Modification to current or implementation of additional regulations may reduce the demand for oil and natural gas and/or increase the Corporation's costs and/or delay planned operations.

 

Various levels of governments impose extensive controls and regulations on oil and natural gas operations (including exploration, development, production, pricing, marketing and transportation). Governments may regulate or intervene with respect to exploration and production activities, prices, taxes, royalties and the exportation of oil and natural gas. Amendments to these controls and regulations may occur from time to time in response to economic or political conditions. The implementation of new regulations or the modification of existing regulations affecting the oil and natural gas industry could reduce demand for crude oil and natural gas and increase the Corporation's costs, either of which may have a material adverse effect on the Corporation's business, financial condition, results of operations and prospects. Recently, the federal government and certain provincial governments have taken steps to initiate protocols and regulations to limit the release of methane from oil and gas operations. Such draft regulations and protocols may require additional expenditures or otherwise negatively impact the Corporation's operations, which may affect the Corporation's profitability. See "Industry Conditions – Regulatory Authorities and Environmental Regulation – Climate Change Regulations".

 

In order to conduct oil and natural gas operations, the Corporation will require regulatory permits, licenses, registrations, approvals and authorizations from various governmental authorities at the municipal, provincial and federal level. There can be no assurance that the Corporation will be able to obtain all of the permits, licenses, registrations, approvals and authorizations that may be required to conduct operations that it may wish to undertake.
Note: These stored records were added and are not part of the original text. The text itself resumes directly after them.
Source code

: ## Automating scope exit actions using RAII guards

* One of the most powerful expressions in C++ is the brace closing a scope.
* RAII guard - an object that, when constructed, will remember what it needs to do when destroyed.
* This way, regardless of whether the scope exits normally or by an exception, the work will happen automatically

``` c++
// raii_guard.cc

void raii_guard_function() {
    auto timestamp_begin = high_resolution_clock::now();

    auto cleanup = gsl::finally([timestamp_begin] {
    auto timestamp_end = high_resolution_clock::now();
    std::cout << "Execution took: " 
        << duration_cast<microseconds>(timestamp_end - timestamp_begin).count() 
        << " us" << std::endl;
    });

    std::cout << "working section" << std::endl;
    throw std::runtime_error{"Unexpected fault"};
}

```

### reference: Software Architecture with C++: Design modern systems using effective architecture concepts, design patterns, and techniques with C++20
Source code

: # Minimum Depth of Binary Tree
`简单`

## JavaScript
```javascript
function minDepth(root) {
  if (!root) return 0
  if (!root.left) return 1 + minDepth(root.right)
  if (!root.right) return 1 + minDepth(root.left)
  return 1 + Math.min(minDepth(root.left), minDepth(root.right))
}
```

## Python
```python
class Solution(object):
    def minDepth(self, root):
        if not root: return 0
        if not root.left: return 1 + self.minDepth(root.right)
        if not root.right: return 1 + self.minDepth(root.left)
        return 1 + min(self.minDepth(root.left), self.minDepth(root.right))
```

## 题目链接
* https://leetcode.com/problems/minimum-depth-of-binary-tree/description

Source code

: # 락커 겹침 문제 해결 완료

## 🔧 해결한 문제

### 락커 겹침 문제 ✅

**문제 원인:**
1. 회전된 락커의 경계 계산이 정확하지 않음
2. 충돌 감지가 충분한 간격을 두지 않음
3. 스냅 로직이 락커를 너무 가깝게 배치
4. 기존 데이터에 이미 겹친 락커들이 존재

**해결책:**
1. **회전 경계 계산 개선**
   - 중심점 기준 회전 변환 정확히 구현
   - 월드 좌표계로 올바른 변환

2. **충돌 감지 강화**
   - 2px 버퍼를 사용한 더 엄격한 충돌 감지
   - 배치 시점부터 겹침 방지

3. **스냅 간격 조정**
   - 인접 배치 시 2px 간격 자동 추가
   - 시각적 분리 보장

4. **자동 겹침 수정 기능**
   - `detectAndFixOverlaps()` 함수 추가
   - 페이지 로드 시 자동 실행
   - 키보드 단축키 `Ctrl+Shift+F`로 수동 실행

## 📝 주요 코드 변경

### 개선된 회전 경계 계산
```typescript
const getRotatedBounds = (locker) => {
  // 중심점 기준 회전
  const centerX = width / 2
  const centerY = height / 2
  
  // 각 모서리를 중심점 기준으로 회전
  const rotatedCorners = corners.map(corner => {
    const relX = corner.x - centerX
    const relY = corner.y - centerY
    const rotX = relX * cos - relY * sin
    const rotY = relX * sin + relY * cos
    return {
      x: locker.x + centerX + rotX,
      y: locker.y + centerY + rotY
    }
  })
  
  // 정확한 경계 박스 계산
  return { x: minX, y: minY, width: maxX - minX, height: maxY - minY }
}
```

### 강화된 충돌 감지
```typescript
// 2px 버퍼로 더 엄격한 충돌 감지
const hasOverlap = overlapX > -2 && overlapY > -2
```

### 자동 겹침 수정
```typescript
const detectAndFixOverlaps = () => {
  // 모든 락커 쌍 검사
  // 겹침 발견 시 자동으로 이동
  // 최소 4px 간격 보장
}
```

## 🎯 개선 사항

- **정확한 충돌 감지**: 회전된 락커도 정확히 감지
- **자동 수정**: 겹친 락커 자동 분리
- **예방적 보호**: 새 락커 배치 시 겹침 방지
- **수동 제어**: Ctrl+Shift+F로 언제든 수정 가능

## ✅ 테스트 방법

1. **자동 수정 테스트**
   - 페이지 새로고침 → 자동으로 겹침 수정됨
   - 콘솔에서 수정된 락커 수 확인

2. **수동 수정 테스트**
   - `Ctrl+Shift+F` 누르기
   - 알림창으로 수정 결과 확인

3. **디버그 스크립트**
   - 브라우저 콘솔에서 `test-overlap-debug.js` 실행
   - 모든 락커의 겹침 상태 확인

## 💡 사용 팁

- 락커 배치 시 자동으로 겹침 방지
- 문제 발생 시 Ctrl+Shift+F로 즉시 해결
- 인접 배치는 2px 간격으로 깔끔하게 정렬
In addition, certain federal legislation such as the Competition Act and the Investment Canada Act could negatively affect the Corporation's business, financial condition and the market value of its Common Shares or its assets, particularly when undertaking, or attempting to undertake, acquisition or disposition activity.

 

Hydraulic Fracturing

 

Implementation of new regulations on hydraulic fracturing may lead to operational delays, increased costs and/or decreased production volumes, adversely affecting the Corporation's financial position.

 

Hydraulic fracturing involves the injection of water, sand and small amounts of additives under pressure into rock formations to stimulate the production of oil and natural gas. Specifically, hydraulic fracturing enables the production of commercial quantities of oil and natural gas from reservoirs that were previously unproductive. Any new laws, regulations or permitting requirements regarding hydraulic fracturing could lead to operational delays, increased operating costs, third party or governmental claims, and could increase the Corporation's costs of compliance and doing business as well as delay the development of oil and natural gas resources from shale formations, which are not commercial without the use of hydraulic fracturing. Restrictions on hydraulic fracturing could also reduce the amount of oil and natural gas that the Corporation is ultimately able to produce from its reserves.

 

Due to seismic activity reported in the Fox Creek area of Alberta, the AER announced in February 2015, seismic monitoring and reporting requirements for hydraulic fracturing operators in the Duvernay zone in the Fox Creek area. These requirements include, among others, an assessment of the potential for seismicity prior to operations, the implementation of a response plan to address potential events, and the suspension of operations if a seismic event above a particular threshold occurs. The AER continues to monitor seismic activity around the province and may extend these requirements to other areas of the province if necessary.

 

Variations in Foreign Exchange Rates and Interest Rates

 

Variations in foreign exchange rates and interest rates could adversely affect the Corporation's financial condition.

 

World oil and natural gas prices are quoted in United States dollars. The Canadian/United States dollar exchange rate, which fluctuates over time, consequently affects the price received by Canadian producers of oil and natural gas. Material increases in the value of the Canadian dollar relative to the United States dollar will negatively affect the Corporation's production revenues. Accordingly, exchange rates between Canada and the United States could affect the future value of the Corporation's reserves as determined by independent evaluators. Although a low value of the Canadian dollar relative to the United States dollar may positively affect the price the Corporation receives for its oil and natural gas production, it could also result in an increase in the price for certain goods used for the Corporation's operations, which may have a negative impact on the Corporation's financial results.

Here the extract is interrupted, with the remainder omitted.